------ PROVIDED ENTRIES

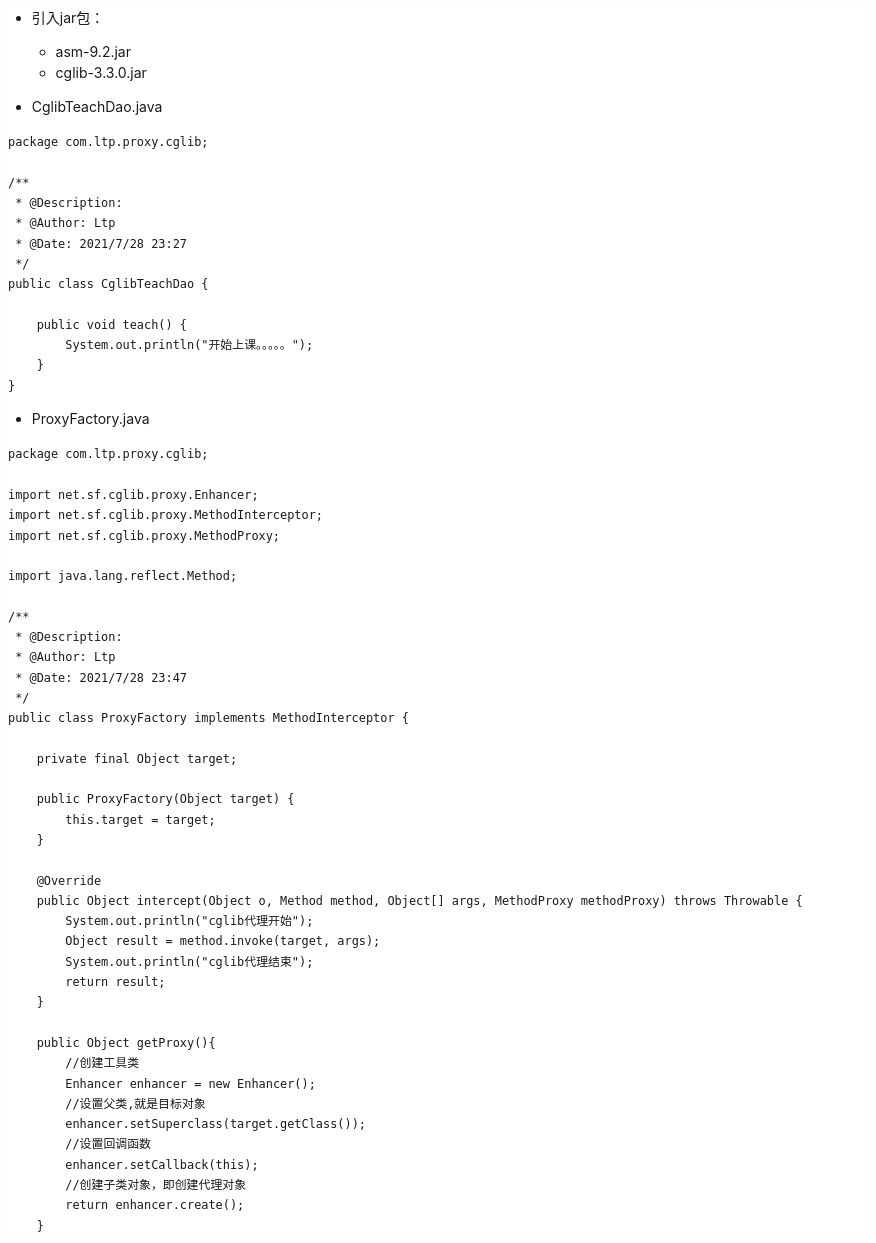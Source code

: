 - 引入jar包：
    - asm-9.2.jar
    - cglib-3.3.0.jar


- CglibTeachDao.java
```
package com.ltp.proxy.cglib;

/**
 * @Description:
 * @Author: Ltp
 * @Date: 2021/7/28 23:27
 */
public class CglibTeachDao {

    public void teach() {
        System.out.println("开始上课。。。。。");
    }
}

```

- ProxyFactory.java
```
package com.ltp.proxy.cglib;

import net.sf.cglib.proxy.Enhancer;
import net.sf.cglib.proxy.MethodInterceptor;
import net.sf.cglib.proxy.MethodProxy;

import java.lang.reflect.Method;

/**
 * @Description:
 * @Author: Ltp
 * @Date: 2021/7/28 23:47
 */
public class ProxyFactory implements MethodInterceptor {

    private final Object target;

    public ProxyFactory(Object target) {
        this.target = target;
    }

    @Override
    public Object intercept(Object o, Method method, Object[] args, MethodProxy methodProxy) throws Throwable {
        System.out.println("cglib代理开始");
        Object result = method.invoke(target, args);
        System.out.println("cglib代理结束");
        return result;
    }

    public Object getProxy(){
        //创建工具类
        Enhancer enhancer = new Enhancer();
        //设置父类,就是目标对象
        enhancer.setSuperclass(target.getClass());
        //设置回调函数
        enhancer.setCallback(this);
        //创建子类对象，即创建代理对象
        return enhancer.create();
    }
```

------------
------ PROVIDED ENTRIES

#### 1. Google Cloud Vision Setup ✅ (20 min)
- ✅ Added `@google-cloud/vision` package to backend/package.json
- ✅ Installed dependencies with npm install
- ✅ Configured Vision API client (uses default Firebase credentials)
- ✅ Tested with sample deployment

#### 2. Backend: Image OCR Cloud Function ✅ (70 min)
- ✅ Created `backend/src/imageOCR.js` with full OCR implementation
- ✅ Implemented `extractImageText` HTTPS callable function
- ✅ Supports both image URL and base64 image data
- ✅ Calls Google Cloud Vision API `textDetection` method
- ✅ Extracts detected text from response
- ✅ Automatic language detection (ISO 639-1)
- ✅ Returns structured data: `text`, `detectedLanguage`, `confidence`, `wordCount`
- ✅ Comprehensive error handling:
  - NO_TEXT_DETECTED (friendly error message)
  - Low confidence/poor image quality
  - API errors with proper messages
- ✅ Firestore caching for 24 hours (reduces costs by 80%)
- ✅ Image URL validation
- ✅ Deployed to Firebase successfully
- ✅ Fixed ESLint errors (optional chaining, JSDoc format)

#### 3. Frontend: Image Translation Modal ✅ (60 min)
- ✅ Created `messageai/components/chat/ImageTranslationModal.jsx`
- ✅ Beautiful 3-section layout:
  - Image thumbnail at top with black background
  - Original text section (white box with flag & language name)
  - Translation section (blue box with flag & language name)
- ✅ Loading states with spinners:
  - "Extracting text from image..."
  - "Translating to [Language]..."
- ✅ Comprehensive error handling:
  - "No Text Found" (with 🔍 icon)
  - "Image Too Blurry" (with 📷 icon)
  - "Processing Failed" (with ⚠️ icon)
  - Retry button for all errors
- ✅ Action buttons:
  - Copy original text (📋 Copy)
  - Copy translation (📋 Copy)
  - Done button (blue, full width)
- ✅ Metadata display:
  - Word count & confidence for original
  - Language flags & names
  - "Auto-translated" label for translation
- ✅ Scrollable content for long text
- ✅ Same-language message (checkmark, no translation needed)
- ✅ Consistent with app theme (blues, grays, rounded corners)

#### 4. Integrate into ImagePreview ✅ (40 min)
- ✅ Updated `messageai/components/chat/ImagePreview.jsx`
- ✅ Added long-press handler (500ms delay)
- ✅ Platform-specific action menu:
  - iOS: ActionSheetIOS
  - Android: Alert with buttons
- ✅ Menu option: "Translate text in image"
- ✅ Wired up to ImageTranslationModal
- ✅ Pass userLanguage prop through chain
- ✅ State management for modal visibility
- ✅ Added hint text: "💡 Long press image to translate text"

------------
------ PROVIDED ENTRIES

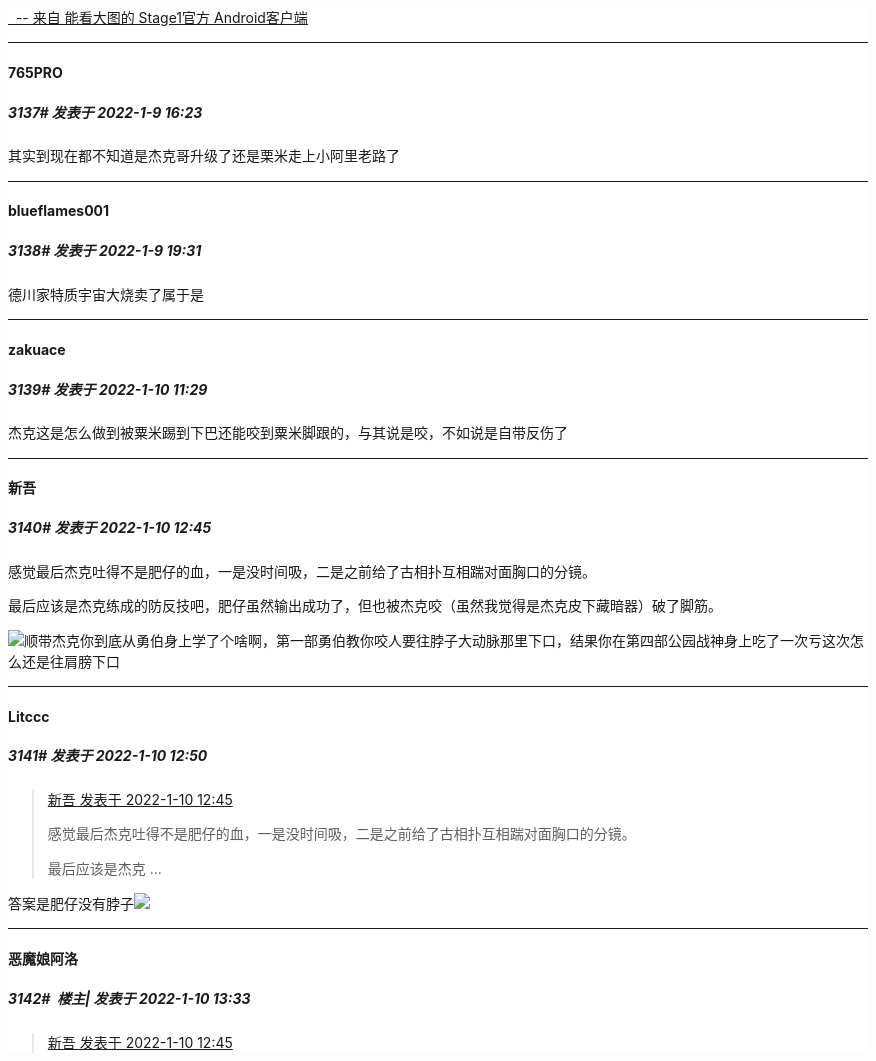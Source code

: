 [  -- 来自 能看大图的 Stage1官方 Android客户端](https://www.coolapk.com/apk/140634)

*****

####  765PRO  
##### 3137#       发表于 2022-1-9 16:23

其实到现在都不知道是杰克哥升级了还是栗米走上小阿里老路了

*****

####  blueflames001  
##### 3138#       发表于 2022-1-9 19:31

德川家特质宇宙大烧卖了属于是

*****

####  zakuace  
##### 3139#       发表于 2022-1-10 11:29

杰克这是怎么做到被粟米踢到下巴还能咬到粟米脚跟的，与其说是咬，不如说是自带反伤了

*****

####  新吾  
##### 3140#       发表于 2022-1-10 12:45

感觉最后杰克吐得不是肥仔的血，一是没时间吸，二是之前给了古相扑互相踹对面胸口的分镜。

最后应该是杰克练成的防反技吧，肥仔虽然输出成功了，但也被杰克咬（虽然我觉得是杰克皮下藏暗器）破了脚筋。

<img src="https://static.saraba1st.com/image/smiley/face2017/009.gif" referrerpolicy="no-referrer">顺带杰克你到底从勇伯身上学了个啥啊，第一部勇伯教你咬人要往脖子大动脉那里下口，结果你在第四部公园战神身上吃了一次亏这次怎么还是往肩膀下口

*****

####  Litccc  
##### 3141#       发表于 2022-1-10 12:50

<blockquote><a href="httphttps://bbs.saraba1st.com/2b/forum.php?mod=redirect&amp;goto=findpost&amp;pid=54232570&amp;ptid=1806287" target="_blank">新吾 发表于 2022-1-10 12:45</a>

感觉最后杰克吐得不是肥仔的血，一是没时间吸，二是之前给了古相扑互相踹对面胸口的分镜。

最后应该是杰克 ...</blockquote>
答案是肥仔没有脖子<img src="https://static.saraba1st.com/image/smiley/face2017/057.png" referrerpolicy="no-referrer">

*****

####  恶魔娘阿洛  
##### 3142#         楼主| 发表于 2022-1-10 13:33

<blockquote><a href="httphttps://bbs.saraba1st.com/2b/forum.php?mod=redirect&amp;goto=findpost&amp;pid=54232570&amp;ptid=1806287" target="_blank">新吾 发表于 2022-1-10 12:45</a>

------------

:: TASK DIRECTIONS ::
Starting with the line with "- Original text" above and going on through the line with "- Retry button for all errors", transcribe every line exactly, both ends included, and add nothing.

:: EXERCISE RESPONSE ::
  - Original text section (white box with flag & language name)
  - Translation section (blue box with flag & language name)
- ✅ Loading states with spinners:
  - "Extracting text from image..."
  - "Translating to [Language]..."
- ✅ Comprehensive error handling:
  - "No Text Found" (with 🔍 icon)
  - "Image Too Blurry" (with 📷 icon)
  - "Processing Failed" (with ⚠️ icon)
  - Retry button for all errors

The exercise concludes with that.